Tendo acontecido em 22 de novembro de 1963, o assassinato de John Kennedy completou cinquenta anos neste novembro último e provocou uma inundação de representações cinematográficas sobre o tema bem como reedições de títulos sobre a família fazendo-nos retornar aos anos cinquenta e sessenta nas suas particularidades estruturantes e definidoras: valores, costumes e ideais. As fitas amadoras e familiares dão-nos a exata medida destes jovens que jogam futebol, nadam, cavalgam, viajam mundo afora ao mesmo tempo em que lutam pela concretização do seu projeto de vida. A já numerosa Família Kennedy exibe sempre uma alegria contagiante, um prazer em viver de forma plena na intimidade do seu círculo de amigos e parentes, seguindo os rituais de uma juventude que explode em humor, atividade física, competições esportivas tendo sempre o mar e a piscina como ancoragem. Os filmes exibidos revelam o princípio básico de uma geração – a vida deve ser vivida com o máximo de prazer, alegria e bom-humor! No entanto não existe sociedade em que o sofrimento não se apresente como um fato de “cultura” fundador de valores morais; e é impossível, quando observamos o funcionamento psíquico, não levar em conta esta dimensão e vocação da espécie humana para valorizar o sofrimento e a infelicidade. Parece que a instauração do “sofrer” de um “mal-estar” permanente resultante dessa elaboração, constitui, então, para o sujeito um de seus bens mais preciosos e um de seus laços mais sólidos com a vida. Não é à toa que todos os ritos de iniciação valorizam e instituem como uma passagem que marca a entrada na vida adulta, religiosa ou institucional a função identificante do sofrimento.
Assim precisamos esclarecer o sofrimento inicialmente diferenciando-o da dor. Esta implica necessariamente o corporal, seu disfuncionamento penoso na realidade, geralmente vivido como independente da vontade do sujeito.

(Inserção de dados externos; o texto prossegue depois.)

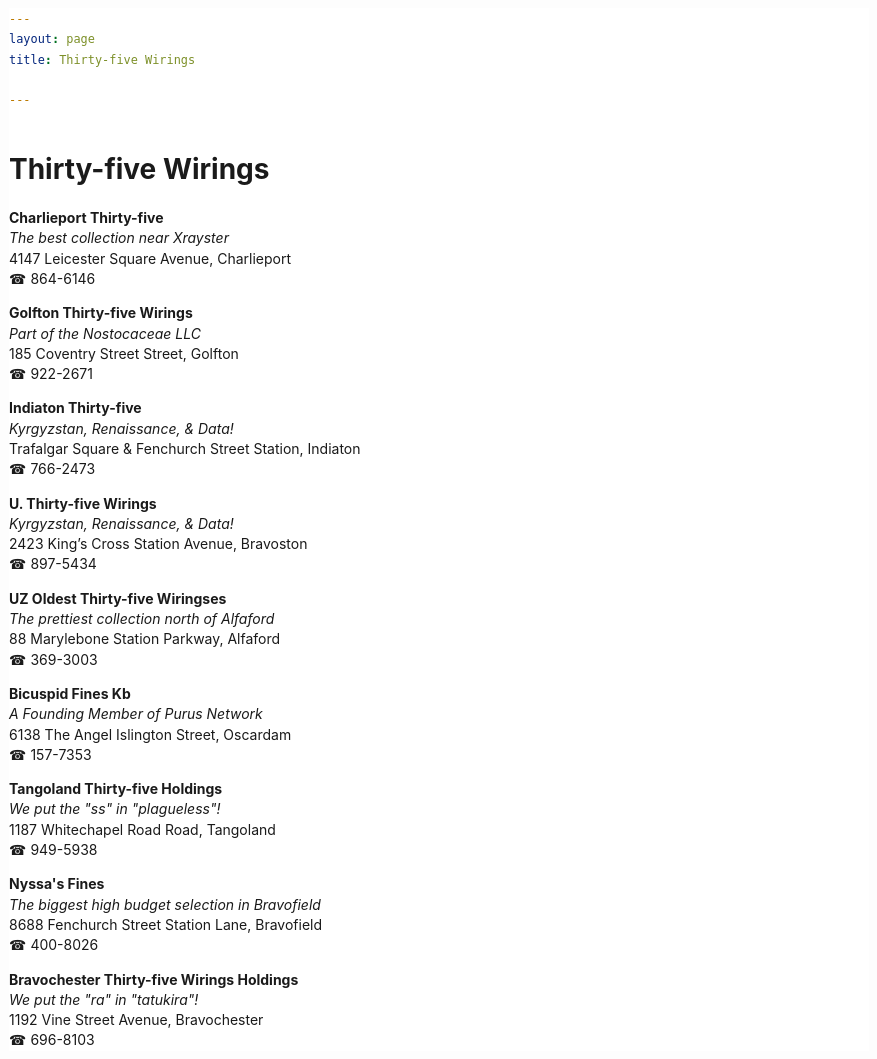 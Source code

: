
 ```yaml
---
layout: page 
title: Thirty-five Wirings

---
```



# Thirty-five Wirings


 **Charlieport Thirty-five**  
_The best collection near Xrayster_  
4147 Leicester Square Avenue, Charlieport  
☎ 864-6146

**Golfton Thirty-five Wirings**  
_Part of the Nostocaceae LLC_  
185 Coventry Street Street, Golfton  
☎ 922-2671

**Indiaton Thirty-five**  
_Kyrgyzstan, Renaissance, & Data!_  
Trafalgar Square & Fenchurch Street Station, Indiaton  
☎ 766-2473

**U. Thirty-five Wirings**  
_Kyrgyzstan, Renaissance, & Data!_  
2423 King’s Cross Station Avenue, Bravoston  
☎ 897-5434

**UZ Oldest Thirty-five Wiringses**  
_The prettiest collection north of Alfaford_  
88 Marylebone Station Parkway, Alfaford  
☎ 369-3003

**Bicuspid Fines Kb**  
_A Founding Member of Purus Network_  
6138 The Angel Islington Street, Oscardam  
☎ 157-7353

**Tangoland Thirty-five Holdings**  
_We put the "ss" in "plagueless"!_  
1187 Whitechapel Road Road, Tangoland  
☎ 949-5938

**Nyssa's Fines**  
_The biggest high budget selection in Bravofield_  
8688 Fenchurch Street Station Lane, Bravofield  
☎ 400-8026

**Bravochester Thirty-five Wirings Holdings**  
_We put the "ra" in "tatukira"!_  
1192 Vine Street Avenue, Bravochester  
☎ 696-8103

O sofrimento, pelo contrário, remete mais claramente ao psíquico e ao moral: seu índice de realidade tangível não é objetivável nem mensurável, e o desejo sempre pode encontrar aí seu lugar. Mas, tanto o sofrimento quanto a dor conotam a sujeição, o não controlável, e podem, por momentos, confundir-se ao atingirem um ponto extremo de intensidade. Por outro lado nenhum sujeito pode viver na falta de um prazer necessário para que a vida seja possível e prazer suficiente para que um sujeito escolha este possível no risco daquele apresentar-se como uma experiência de sofrimento.
Voltando aos Kennedys, vimos também como a tragédia marcou a trajetória de todos e de cada um: o autoritarismo paterno, uma lobotomia desastrosa, a dor extrema de uma doença sem perspectiva de cura, um derrame paralisante, os assassinatos em série! Os filmes que assistimos mais parecem rituais orgiásticos de espírito quimérico!